How to complete this task: Restate verbatim the span of lines below between the line with "Scroll down |" and the line with "# This is Maëlle's DBGI daily open-notebook.", including those two lines, and only that span.

Source data:

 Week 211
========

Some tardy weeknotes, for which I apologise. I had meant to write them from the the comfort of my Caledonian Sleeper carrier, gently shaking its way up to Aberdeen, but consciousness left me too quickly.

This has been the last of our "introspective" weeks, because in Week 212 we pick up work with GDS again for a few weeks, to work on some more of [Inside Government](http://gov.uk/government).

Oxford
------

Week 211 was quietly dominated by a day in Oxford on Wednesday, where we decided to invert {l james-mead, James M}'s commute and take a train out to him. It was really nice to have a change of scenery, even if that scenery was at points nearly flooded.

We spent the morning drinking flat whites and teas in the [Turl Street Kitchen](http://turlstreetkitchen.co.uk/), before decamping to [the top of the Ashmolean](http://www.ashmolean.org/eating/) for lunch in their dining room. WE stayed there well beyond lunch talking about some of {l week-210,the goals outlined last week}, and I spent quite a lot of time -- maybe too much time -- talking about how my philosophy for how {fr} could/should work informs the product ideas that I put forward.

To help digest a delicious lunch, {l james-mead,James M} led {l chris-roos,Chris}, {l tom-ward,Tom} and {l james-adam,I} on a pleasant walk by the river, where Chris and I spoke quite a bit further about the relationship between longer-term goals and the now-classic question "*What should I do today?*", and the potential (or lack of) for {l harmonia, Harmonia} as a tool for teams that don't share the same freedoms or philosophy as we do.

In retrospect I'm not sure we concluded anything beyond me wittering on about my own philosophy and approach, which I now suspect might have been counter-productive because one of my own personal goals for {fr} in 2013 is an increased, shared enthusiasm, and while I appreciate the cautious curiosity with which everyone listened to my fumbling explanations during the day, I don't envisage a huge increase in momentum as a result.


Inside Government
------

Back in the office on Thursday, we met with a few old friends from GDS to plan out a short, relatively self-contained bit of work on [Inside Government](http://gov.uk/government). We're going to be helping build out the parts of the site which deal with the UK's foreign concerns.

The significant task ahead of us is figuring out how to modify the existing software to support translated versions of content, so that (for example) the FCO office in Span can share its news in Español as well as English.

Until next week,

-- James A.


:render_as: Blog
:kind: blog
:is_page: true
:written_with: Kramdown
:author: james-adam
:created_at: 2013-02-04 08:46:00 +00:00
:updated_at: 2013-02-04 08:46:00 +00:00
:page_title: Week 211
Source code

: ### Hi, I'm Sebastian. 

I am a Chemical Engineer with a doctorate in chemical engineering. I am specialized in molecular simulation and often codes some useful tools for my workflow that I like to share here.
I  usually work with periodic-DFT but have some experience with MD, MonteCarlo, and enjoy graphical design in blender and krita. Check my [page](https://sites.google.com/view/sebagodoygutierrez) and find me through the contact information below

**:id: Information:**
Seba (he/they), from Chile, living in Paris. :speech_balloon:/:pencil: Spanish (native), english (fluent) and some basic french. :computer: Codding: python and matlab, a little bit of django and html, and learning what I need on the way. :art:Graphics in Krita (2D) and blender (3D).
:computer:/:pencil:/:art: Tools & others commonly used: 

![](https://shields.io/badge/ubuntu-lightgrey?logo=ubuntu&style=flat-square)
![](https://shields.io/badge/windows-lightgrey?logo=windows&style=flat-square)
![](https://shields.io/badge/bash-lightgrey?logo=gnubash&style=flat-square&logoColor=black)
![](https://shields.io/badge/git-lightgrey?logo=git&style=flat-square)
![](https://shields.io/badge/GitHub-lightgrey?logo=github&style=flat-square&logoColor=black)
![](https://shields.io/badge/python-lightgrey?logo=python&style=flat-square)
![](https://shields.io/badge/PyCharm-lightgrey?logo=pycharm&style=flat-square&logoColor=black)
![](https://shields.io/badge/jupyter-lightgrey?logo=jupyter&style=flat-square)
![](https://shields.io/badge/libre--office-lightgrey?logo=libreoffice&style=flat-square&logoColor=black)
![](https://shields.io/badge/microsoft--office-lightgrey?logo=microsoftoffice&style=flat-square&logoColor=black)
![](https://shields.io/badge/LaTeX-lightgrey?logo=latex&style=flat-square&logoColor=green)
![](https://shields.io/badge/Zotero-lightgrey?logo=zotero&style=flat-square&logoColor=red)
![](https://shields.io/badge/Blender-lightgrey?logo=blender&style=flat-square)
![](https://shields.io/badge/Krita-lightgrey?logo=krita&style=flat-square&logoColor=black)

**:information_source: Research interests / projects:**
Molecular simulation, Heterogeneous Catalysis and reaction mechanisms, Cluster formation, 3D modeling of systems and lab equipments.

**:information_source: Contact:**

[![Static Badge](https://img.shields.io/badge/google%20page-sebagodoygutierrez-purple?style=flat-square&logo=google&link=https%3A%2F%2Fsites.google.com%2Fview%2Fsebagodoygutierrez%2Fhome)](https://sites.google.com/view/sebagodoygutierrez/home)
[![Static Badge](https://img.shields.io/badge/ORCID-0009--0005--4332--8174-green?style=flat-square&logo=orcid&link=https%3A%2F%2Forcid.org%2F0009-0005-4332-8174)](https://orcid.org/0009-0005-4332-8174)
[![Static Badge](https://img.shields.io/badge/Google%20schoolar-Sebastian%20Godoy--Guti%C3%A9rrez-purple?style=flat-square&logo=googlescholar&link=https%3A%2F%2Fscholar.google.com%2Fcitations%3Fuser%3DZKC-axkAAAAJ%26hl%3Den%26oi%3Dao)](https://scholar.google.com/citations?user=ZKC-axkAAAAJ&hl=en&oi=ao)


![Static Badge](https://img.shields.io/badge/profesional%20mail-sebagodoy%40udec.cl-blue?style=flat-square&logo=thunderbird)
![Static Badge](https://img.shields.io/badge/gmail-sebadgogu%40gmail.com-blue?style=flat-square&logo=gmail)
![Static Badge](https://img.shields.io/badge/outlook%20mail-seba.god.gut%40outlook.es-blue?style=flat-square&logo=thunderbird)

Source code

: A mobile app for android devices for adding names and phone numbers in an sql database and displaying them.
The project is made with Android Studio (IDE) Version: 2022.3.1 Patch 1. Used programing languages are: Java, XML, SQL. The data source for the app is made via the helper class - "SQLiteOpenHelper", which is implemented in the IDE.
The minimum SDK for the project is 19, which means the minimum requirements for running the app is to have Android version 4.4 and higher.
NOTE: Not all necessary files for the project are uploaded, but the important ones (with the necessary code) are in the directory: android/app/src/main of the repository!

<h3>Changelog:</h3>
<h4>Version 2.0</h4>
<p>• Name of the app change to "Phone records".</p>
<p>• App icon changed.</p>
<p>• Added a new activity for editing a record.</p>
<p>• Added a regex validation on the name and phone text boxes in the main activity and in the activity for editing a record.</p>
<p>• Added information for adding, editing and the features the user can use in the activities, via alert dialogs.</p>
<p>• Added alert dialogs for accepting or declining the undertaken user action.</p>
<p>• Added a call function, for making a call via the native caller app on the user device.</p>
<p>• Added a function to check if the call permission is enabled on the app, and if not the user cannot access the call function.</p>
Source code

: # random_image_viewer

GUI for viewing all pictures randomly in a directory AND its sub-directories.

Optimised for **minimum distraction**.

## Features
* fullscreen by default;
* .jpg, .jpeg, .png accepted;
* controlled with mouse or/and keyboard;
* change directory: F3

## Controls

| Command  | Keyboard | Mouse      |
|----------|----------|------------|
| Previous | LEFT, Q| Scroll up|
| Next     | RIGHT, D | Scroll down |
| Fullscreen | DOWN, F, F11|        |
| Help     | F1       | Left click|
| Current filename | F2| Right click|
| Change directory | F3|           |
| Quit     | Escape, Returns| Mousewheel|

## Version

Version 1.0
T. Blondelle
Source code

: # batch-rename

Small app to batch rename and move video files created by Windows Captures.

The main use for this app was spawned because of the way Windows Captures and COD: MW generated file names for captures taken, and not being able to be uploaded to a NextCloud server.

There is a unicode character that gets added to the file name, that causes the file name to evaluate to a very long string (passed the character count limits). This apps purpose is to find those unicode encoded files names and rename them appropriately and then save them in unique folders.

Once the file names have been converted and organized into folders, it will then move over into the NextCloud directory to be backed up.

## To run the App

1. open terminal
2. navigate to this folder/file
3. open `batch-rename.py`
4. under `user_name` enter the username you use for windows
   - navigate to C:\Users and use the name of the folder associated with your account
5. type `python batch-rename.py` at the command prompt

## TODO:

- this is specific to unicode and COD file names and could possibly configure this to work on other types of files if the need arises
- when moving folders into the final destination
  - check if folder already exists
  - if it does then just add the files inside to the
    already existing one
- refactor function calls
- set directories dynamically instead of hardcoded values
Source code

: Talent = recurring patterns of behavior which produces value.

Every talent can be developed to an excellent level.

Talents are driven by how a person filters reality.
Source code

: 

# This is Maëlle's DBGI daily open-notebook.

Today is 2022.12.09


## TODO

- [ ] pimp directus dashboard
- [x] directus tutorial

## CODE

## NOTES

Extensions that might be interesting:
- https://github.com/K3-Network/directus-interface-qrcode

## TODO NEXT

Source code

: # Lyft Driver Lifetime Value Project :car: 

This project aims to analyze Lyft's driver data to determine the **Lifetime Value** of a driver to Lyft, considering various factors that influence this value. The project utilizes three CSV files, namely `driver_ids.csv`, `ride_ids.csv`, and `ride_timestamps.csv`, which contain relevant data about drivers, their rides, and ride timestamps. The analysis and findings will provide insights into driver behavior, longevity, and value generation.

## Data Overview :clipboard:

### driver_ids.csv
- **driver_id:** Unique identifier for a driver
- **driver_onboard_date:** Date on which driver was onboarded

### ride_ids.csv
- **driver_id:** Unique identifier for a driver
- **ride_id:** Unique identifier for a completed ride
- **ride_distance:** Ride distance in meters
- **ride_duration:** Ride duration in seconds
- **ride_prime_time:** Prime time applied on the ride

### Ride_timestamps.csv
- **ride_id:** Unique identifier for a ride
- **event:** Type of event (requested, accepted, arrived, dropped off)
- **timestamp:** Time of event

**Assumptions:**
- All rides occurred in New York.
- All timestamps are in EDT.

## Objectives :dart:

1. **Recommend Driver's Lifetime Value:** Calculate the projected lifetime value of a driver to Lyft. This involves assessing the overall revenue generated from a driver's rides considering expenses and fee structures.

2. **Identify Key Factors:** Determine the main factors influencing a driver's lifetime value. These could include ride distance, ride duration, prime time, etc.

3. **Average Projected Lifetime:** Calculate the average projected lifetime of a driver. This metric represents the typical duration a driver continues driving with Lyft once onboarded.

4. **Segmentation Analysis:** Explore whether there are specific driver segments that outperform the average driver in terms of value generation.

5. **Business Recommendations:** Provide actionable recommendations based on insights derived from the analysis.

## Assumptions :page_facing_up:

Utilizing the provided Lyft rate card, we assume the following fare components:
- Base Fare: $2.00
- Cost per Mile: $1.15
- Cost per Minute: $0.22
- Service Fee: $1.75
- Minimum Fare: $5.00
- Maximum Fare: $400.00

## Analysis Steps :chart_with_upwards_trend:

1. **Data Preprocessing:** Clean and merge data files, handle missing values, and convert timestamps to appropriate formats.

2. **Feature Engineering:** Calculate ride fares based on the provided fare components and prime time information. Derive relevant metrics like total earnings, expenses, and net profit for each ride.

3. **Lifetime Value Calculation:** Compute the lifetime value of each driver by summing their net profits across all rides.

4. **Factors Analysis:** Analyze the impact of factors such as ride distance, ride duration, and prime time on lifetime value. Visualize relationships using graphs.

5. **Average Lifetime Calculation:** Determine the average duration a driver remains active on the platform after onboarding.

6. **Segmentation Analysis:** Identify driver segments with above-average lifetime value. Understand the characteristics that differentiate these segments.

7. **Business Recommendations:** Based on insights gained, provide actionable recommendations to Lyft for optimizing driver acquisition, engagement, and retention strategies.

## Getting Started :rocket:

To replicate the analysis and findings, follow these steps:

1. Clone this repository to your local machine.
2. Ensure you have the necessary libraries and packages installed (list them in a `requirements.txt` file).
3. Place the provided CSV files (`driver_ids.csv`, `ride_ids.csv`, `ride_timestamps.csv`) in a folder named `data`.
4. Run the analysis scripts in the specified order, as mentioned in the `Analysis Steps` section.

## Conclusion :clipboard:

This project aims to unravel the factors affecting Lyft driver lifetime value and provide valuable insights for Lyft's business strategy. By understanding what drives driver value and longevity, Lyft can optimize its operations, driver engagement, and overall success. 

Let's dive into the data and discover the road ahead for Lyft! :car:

Exercise output:
| Next     | RIGHT, D | Scroll down |
| Fullscreen | DOWN, F, F11|        |
| Help     | F1       | Left click|
| Current filename | F2| Right click|
| Change directory | F3|           |
| Quit     | Escape, Returns| Mousewheel|

## Version

Version 1.0
T. Blondelle
Source code

: # batch-rename

Small app to batch rename and move video files created by Windows Captures.

The main use for this app was spawned because of the way Windows Captures and COD: MW generated file names for captures taken, and not being able to be uploaded to a NextCloud server.

There is a unicode character that gets added to the file name, that causes the file name to evaluate to a very long string (passed the character count limits). This apps purpose is to find those unicode encoded files names and rename them appropriately and then save them in unique folders.

Once the file names have been converted and organized into folders, it will then move over into the NextCloud directory to be backed up.

## To run the App

1. open terminal
2. navigate to this folder/file
3. open `batch-rename.py`
4. under `user_name` enter the username you use for windows
   - navigate to C:\Users and use the name of the folder associated with your account
5. type `python batch-rename.py` at the command prompt

## TODO:

- this is specific to unicode and COD file names and could possibly configure this to work on other types of files if the need arises
- when moving folders into the final destination
  - check if folder already exists
  - if it does then just add the files inside to the
    already existing one
- refactor function calls
- set directories dynamically instead of hardcoded values
Source code

: Talent = recurring patterns of behavior which produces value.

Every talent can be developed to an excellent level.

Talents are driven by how a person filters reality.
Source code

: 

# This is Maëlle's DBGI daily open-notebook.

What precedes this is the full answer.